I love davenning shacharit (saying morning prayers), but as with all things formerly unfamiliar there’s one thing I never counted on. Tefillin hair. When I began laying the ritual leather phylacteries on my arm and forehead, it took awhile to realize that the hair bump in front of my kippah was from my shel rosh. That’s something I might have learned if I had grown up Jewish. (Even if I had grown up Reform, I’m sure I would have had an Orthodox grandfather or uncle somewhere to learn this from.)
The stress of being the new Jew in a room full of lifelong Jews. It’s something all Jewish converts face–especially during the conversion process–but that feels unkosher to talk about with fellow congregants. Yet, it’s valid to feel out of place when for the first (or even the second, third, or fourth) time in your life, you’re the sole Foley in a room full of
“Smallowitz, Wallowitz, Tidelbaum, Mandelbaum, Levin, Levinsky, Levine and Levi, Brumburger, Schlumburger, Minkus and Pinkus, and Stein with an ‘e-i’ and Styne with a ‘y’.”
I was an Allan Sherman fan when I was eight, so that lyric from Shake Hands with Your Uncle Max has been in my head my whole life. In fact, growing in New York City, I’ve known families with last names like that my whole life. But even with most of my lifetime’s closest friends having been Jewish, I still found it a shock early in my conversion journey the first time I realized I was a non-Jew standing in a synagogue full of lifelong Jews.
My first time at synagogue (nearly a year ago, now), if I hadn’t already been punishingly aware that I didn’t share the same background as the people surrounding me in the pews when the chanting and bowing started, my inability to follow along or figure out the choreography made it obvious to all. I can remember fearing that Jews sitting near me would judge me for my lack of knowledge, and for my newbieness. When the service was over, the man who is now my rabbi came over and asked, “So, have we totally alienated you yet?”
“No,” was my answer. “No, but…” was my unspoken thought. But what was that bowing about? But how will I ever learn all of this? But does everybody here speak Hebrew? But what was that camp thing where the people sitting behind me were talking about sending their kids next summer?
But all of these people share common backgrounds and experiences directly related to their Judaism, and I wish more than anything in the big, fat, whole, wide world that I did, too, because I am so in love with Judaism. But how can I ever make up for that and stop feeling like such an outsider?
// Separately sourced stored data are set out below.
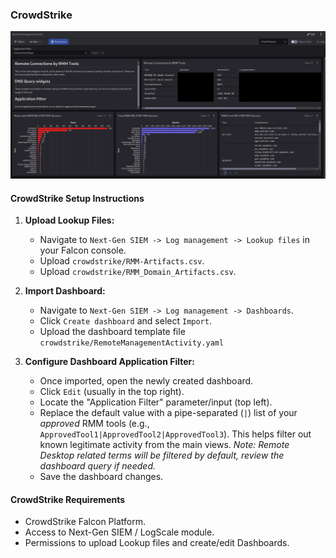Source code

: ### CrowdStrike

![CrowdStrike Dashboard](crowdstrike-dashboard.png)

#### CrowdStrike Setup Instructions

1.  **Upload Lookup Files:**
    *   Navigate to `Next-Gen SIEM -> Log management -> Lookup files` in your Falcon console.
    *   Upload `crowdstrike/RMM-Artifacts.csv`.
    *   Upload `crowdstrike/RMM_Domain_Artifacts.csv`.

2.  **Import Dashboard:**
    *   Navigate to `Next-Gen SIEM -> Log management -> Dashboards`.
    *   Click `Create dashboard` and select `Import`.
    *   Upload the dashboard template file `crowdstrike/RemoteManagementActivity.yaml`

3.  **Configure Dashboard Application Filter:**
    *   Once imported, open the newly created dashboard.
    *   Click `Edit` (usually in the top right).
    *   Locate the "Application Filter" parameter/input (top left).
    *   Replace the default value with a pipe-separated (`|`) list of your *approved* RMM tools (e.g., `ApprovedTool1|ApprovedTool2|ApprovedTool3`). This helps filter out known legitimate activity from the main views. *Note: Remote Desktop related terms will be filtered by default, review the dashboard query if needed.*
    *   Save the dashboard changes.

#### CrowdStrike Requirements

-   CrowdStrike Falcon Platform.
-   Access to Next-Gen SIEM / LogScale module.
-   Permissions to upload Lookup files and create/edit Dashboards.


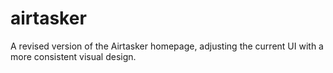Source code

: # airtasker
A revised version of the Airtasker homepage, adjusting the current UI with a more consistent visual design.
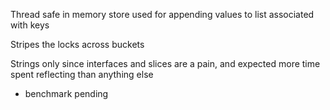 Thread safe in memory store used for appending values to list associated with keys

Stripes the locks across buckets 

Strings only since interfaces and slices are a pain, and expected more time spent reflecting than anything else
- benchmark pending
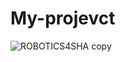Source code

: # My-projevct
![ROBOTICS4SHA copy](https://user-images.githubusercontent.com/98075130/217242011-526a2a6c-b8e5-4897-bb40-b1c5c8d42820.jpeg)
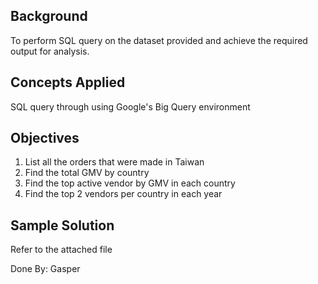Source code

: ## Background
To perform SQL query on the dataset provided and achieve the required output for analysis.

## Concepts Applied
SQL query through using Google's Big Query environment

## Objectives
1. List all the orders that were made in Taiwan
2. Find the total GMV by country
3. Find the top active vendor by GMV in each country
4. Find the top 2 vendors per country in each year

## Sample Solution
Refer to the attached file

Done By: Gasper
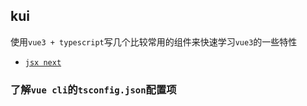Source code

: ## kui

使用`vue3 + typescript`写几个比较常用的组件来快速学习`vue3`的一些特性

* [`jsx next`](https://github.com/vuejs/jsx-next)

### 了解`vue cli`的`tsconfig.json`配置项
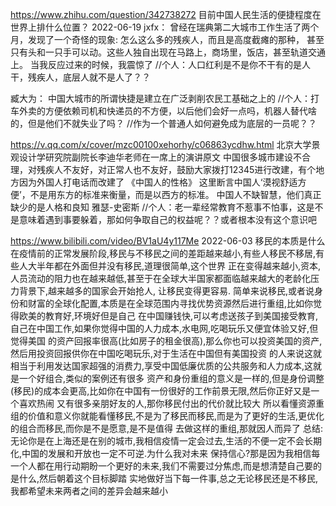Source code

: 
https://www.zhihu.com/question/342738272
目前中国人民生活的便捷程度在世界上排什么位置？ 2022-06-19
jxfx：
曾经在瑞典第二大城市工作生活了两个月，发现了一个奇怪的现象: 怎么这么多的残疾人，而且是高度截瘫的那种，
   甚至只有头和一只手可以动。这些人独自出现在马路上，商场里，饭店，甚至轨道交通上。
当我反应过来的时候，我震惊了
//个人：人口红利是不是你不干有的是人干，残疾人，底层人就不是人了？？

臧大为：
中国大城市的所谓快捷是建立在广泛剥削农民工基础之上的
//个人：打车外卖的方便依赖司机和快递员的不方便，以后他们会好一点吗，机器人替代啥的，但是他们不就失业了吗？
//作为一个普通人如何避免成为底层的一员呢？？

https://v.qq.com/x/cover/mzc00100xehorhy/c06863ycdhw.html
北京大学景观设计学研究院副院长李迪华老师在一席上的演讲原文
中国很多城市建设不合理，对残疾人不友好，对正常人也不友好，鼓励大家拨打12345进行改建，有个地方因为外国人打电话而改建了
《中国人的性格》
这里断言中国人‘漠视舒适方便’，不是用东方的标准来衡量，而是以西方的标准。
中国人不缺智慧，他们真正缺少的是人格和良知   雅瑟-史密斯
//个人：老一辈经常教育不惹事不怕事，这是不是意味着遇到事要躲着，那如何争取自己的权益呢？？或者根本没有这个意识吧

https://www.bilibili.com/video/BV1aU4y117Me
2022-06-03
移民的本质是什么
在疫情前的正常发展阶段,移民与不移民之间的差距越来越小,有些人移民不移居,有些人大半年都在外面但并没有移民,道理很简单,这个世界
正在变得越来越小,资本,人员流动的阻力也在越来越低,甚至于在全球大半国家都面临越来越大的老龄化压力背景下,越来越多的国家会开始抢人,
让移民变得更容易.
简单来说移民,或者说身份和财富的全球化配置,本质是在全球范围内寻找优势资源然后进行重组,比如你觉得欧美的教育好,环境好但是自己
在中国赚钱快,可以考虑送孩子到美国接受教育,自己在中国工作,如果你觉得中国的人力成本,水电网,吃喝玩乐又便宜体验又好,但觉得美国
的资产回报率很高(比如房子的租金很高),那么你也可以投资美国的资产,然后用投资回报供你在中国吃喝玩乐,对于生活在中国但有美国投资
的人来说这就相当于利用发达国家超强的消费力,享受中国低廉优质的公共服务和人力成本,这就是一个好组合,类似的案例还有很多
资产和身份重组的意义是一样的,但是身份调整(移民)的成本会更高,比如你在中国有一份很好的工作前景无限,然后你正好又是一个喜欢热闹
又有很多亲朋好友的人,那你移民付出的代价就比较大
所以看懂资源重组的价值和意义你就能看懂移民,不是为了移民而移民,而是为了更好的生活,更优化的组合而移民,而你是不是愿意,是不是值得
去做这样的重组,那就因人而异了
总结:无论你是在上海还是在别的城市,我相信疫情一定会过去,生活的不便一定不会长期化,中国的发展和开放也一定不可逆.为什么我对未来
保持信心?那是因为我相信每一个人都在用行动期盼一个更好的未来,我们不需要过分焦虑,而是想清楚自己要的是什么,然后朝着这个目标脚踏
实地做好当下每一件事,总之无论移民还是不移民,我都希望未来两者之间的差异会越来越小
I remember how pungent this anxiety was for me. I’ve had concerns like this shared with me by my partner, Ryan, who is undertaking conversion studies. I’ve read about such angst on the blogs of my fellow Jews-by-Choice. One blogger in particular, the fabulous Erika Davis of Black, Gay and Jewish who officially became a Jew only yesterday, still openly struggles with how to conceive of her identity as a black woman and a Jew at the same time. Even though Jews come in every color of the spectrum, that kind of inner struggle is absolutely valid.
I think the answer to all of the “buts” that we new Jews and soon-to-be-new Jews share is, simply, time. It takes time to get used to any new situation, and frankly, being the new Jew (or new pick any religion) is one heck of a new situation for anyone to cope with. But the commonalities we share with our native Jewish brethren outweigh the differences. Those commonalities are love and compassion, a desire for justice and fairness, a yearning for peace. All things, I might add, tied in with the mitzvot (commandments) that undergird the Jewish faith.
As a conversion candidate, you may find it hard to pronounce the last name of the person sitting next to you in shul. They may look different than you do, and have knowledge about different topics than you do. But how would that be any different than the things you might be able to say about the person sitting next to you on the bus, or in a restaurant, or in your row of cubicles?
No, new Jews cannot go back in time and attend summer camp, study for young-adult b’nei mitzvah ceremonies, or invent Jewish Bubies and Zadies (grandmas and grandpas.) Then again, fellow congregants can’t go back in time and relive your life experiences, either. And they matter just as much–add just as much meaning and context–to the ancient and continuing story of Judaism as do the Jewish experiences of lifelong Jews.
Figuring out the Hebrew prayers, the nusach (melodies), the choreography of the worship service, the meaning of commonly spoken Yiddish phrases, and the alphabet soup of acronyms that describe Jewish community institutions, all of that comes with study. If you’re a conversion candidate, you are already studying, just give it time. If, like me, you’ve already converted, you probably realize you’ll be continuing that study very happily–if not voraciously–for the rest of your life.
Feeling comfortable with the cultural differences just takes time, too. I can’t give you a timeline, but look at it this way. Who would you want to sit next to every Friday night at shul: someone who doesn’t share your last name; or someone who doesn’t share your ethical worldview? It’s that ethical worldview that matters–it and a shared sense of the nature of God are what draw conversion candidates to Judaism in the first place. And a year or two from now, it won’t be the surprise of the differences between you and a lifelong Jew that will make you stop and wonder.
It will be the surprise of remembering that once you weren’t a Jew.